Sort through the entries below and pull out lines containing the word "unsigned".
BEGIN Data supplied
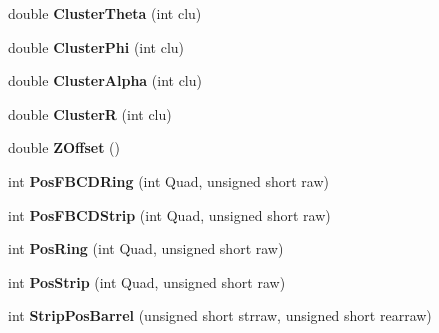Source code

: \begin{DoxyCompactItemize}
\item 
\hypertarget{class_calibration_af66b845428db545238c5a49d5edadccd}{double {\bfseries Cluster\-Theta} (int clu)}\label{class_calibration_af66b845428db545238c5a49d5edadccd}

\item 
\hypertarget{class_calibration_a7d041b9f530257c9f717bcaaaef4b200}{double {\bfseries Cluster\-Phi} (int clu)}\label{class_calibration_a7d041b9f530257c9f717bcaaaef4b200}

\item 
\hypertarget{class_calibration_ad2ead82be397c3017dd98e490232abd2}{double {\bfseries Cluster\-Alpha} (int clu)}\label{class_calibration_ad2ead82be397c3017dd98e490232abd2}

\item 
\hypertarget{class_calibration_ae30896b904d2d041f4b76effe283bc93}{double {\bfseries Cluster\-R} (int clu)}\label{class_calibration_ae30896b904d2d041f4b76effe283bc93}

\item 
\hypertarget{class_calibration_ada9c3b036839143214a5e41b90f2a78e}{double {\bfseries Z\-Offset} ()}\label{class_calibration_ada9c3b036839143214a5e41b90f2a78e}

\item 
\hypertarget{class_calibration_a65ab7c201643a2bc8cb366b9ac20ab3b}{int {\bfseries Pos\-F\-B\-C\-D\-Ring} (int Quad, unsigned short raw)}\label{class_calibration_a65ab7c201643a2bc8cb366b9ac20ab3b}

\item 
\hypertarget{class_calibration_a9ee9ef612f7485f5371916bf524bb036}{int {\bfseries Pos\-F\-B\-C\-D\-Strip} (int Quad, unsigned short raw)}\label{class_calibration_a9ee9ef612f7485f5371916bf524bb036}

\item 
\hypertarget{class_calibration_a240b3ac33e55af3f762d2cecc5d06b2b}{int {\bfseries Pos\-Ring} (int Quad, unsigned short raw)}\label{class_calibration_a240b3ac33e55af3f762d2cecc5d06b2b}

\item 
\hypertarget{class_calibration_a1d12aea9e2be55852b937e8be3ffbae1}{int {\bfseries Pos\-Strip} (int Quad, unsigned short raw)}\label{class_calibration_a1d12aea9e2be55852b937e8be3ffbae1}

\item 
\hypertarget{class_calibration_af2ce93c038cdfd3e9fb1e4ffa093097c}{int {\bfseries Strip\-Pos\-Barrel} (unsigned short strraw, unsigned short rearraw)}\label{class_calibration_af2ce93c038cdfd3e9fb1e4ffa093097c}

\end{DoxyCompactItemize}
END Data supplied
Answer box:
\hypertarget{class_calibration_a65ab7c201643a2bc8cb366b9ac20ab3b}{int {\bfseries Pos\-F\-B\-C\-D\-Ring} (int Quad, unsigned short raw)}\label{class_calibration_a65ab7c201643a2bc8cb366b9ac20ab3b}
\hypertarget{class_calibration_a9ee9ef612f7485f5371916bf524bb036}{int {\bfseries Pos\-F\-B\-C\-D\-Strip} (int Quad, unsigned short raw)}\label{class_calibration_a9ee9ef612f7485f5371916bf524bb036}
\hypertarget{class_calibration_a240b3ac33e55af3f762d2cecc5d06b2b}{int {\bfseries Pos\-Ring} (int Quad, unsigned short raw)}\label{class_calibration_a240b3ac33e55af3f762d2cecc5d06b2b}
\hypertarget{class_calibration_a1d12aea9e2be55852b937e8be3ffbae1}{int {\bfseries Pos\-Strip} (int Quad, unsigned short raw)}\label{class_calibration_a1d12aea9e2be55852b937e8be3ffbae1}
\hypertarget{class_calibration_af2ce93c038cdfd3e9fb1e4ffa093097c}{int {\bfseries Strip\-Pos\-Barrel} (unsigned short strraw, unsigned short rearraw)}\label{class_calibration_af2ce93c038cdfd3e9fb1e4ffa093097c}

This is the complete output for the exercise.